The seas around England contain an immense wealth of archaeological sites and remains. As a country that has experienced successive waves of settlement over many centuries and as a major mercantile, naval, industrial and imperial power, the history of England and the experience of many of its inhabitants has been inextricably linked to its surrounding seas.
Maritime archaeology comprises the study of the evidence of all past human activity related to the sea around our shores. The maritime resource includes prehistoric sites that were once land, other coastal features such as early fish-traps, submerged structures from defending our coast in the World Wars, and shipwrecks from all ages.
Submerged prehistoric sites might be the seabed deposits themselves, which are known to contain in-situ Palaeolithic deposits or artefacts dating back 700,000 years, relating to periods during the many cycles of Ice Age activity when large areas of our present seabed was dry land.

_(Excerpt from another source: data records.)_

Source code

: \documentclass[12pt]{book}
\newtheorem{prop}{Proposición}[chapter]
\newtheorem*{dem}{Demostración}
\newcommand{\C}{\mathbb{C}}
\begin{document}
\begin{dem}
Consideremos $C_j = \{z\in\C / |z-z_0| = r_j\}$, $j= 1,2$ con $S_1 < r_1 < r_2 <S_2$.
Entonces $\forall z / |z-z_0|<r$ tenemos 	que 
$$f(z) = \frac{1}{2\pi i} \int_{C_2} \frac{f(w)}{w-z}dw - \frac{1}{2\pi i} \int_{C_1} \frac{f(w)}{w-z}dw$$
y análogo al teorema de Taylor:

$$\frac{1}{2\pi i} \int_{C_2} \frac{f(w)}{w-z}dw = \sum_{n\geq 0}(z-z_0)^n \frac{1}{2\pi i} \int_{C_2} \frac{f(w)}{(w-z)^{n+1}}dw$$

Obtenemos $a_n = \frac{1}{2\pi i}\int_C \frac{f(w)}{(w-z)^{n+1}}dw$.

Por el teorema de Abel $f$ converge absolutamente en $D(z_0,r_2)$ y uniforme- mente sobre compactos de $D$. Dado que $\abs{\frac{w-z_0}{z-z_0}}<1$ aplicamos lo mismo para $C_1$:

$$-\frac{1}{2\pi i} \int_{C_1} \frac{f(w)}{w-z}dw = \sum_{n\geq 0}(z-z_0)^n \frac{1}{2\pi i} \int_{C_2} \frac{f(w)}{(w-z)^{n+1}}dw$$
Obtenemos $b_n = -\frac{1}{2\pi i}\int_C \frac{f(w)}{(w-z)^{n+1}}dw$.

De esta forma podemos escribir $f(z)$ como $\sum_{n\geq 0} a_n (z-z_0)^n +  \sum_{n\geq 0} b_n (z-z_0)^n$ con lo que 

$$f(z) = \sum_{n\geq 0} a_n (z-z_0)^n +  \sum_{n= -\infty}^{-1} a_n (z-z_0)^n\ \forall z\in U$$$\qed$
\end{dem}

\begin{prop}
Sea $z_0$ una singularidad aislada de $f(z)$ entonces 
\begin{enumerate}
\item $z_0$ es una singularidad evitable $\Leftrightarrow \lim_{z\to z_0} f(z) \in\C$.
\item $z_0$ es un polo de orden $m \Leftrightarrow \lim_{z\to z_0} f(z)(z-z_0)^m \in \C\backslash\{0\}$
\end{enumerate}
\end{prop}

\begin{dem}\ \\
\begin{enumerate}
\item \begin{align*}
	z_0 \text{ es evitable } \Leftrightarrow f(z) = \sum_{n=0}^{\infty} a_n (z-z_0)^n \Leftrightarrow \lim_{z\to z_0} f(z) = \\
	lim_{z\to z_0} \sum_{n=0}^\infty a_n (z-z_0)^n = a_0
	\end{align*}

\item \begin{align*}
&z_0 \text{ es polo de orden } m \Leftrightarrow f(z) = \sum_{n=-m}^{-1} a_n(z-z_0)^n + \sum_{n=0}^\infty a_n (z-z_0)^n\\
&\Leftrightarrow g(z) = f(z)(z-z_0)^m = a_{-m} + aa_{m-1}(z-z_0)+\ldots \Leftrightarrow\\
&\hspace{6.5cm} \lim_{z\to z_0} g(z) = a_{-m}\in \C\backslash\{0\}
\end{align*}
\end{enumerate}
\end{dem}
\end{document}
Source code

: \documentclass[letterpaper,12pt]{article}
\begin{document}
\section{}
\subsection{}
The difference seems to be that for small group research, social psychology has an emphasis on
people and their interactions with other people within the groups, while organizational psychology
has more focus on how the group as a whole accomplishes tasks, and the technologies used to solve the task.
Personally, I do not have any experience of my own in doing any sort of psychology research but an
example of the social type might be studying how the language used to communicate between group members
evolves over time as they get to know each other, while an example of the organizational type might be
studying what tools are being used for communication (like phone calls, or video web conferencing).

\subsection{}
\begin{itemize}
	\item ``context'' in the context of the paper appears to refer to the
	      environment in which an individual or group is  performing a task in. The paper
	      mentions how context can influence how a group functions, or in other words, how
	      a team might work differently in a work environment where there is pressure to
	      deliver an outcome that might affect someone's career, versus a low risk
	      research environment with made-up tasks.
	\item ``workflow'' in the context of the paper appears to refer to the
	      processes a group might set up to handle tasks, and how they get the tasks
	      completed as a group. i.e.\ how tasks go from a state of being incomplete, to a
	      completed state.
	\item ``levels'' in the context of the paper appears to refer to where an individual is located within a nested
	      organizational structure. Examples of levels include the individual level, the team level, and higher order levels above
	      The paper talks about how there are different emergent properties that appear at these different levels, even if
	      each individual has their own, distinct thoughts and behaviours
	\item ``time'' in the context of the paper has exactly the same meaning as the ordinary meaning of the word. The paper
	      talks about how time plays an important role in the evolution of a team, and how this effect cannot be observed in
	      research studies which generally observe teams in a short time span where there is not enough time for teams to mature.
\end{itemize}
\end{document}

Shore areas, located at or near the retreating coastline from the end of the Palaeolithic and throughout the next 4-5000 years, may also exist. These sites can contain evidence of settlement or early communities use of natural resources, such as artefacts and palaeo-environmental deposits.
Due to the combination of historically high volumes of shipping traffic, a long history of sea-faring and a high energy coast, the density of shipwreck remains in English Territorial Waters is likely to be amongst the highest in the world. English Heritage holds over 40,000 records of wreck sites and seabed archaeological features, documentary references to marine casualties and fishermen's net fastenings.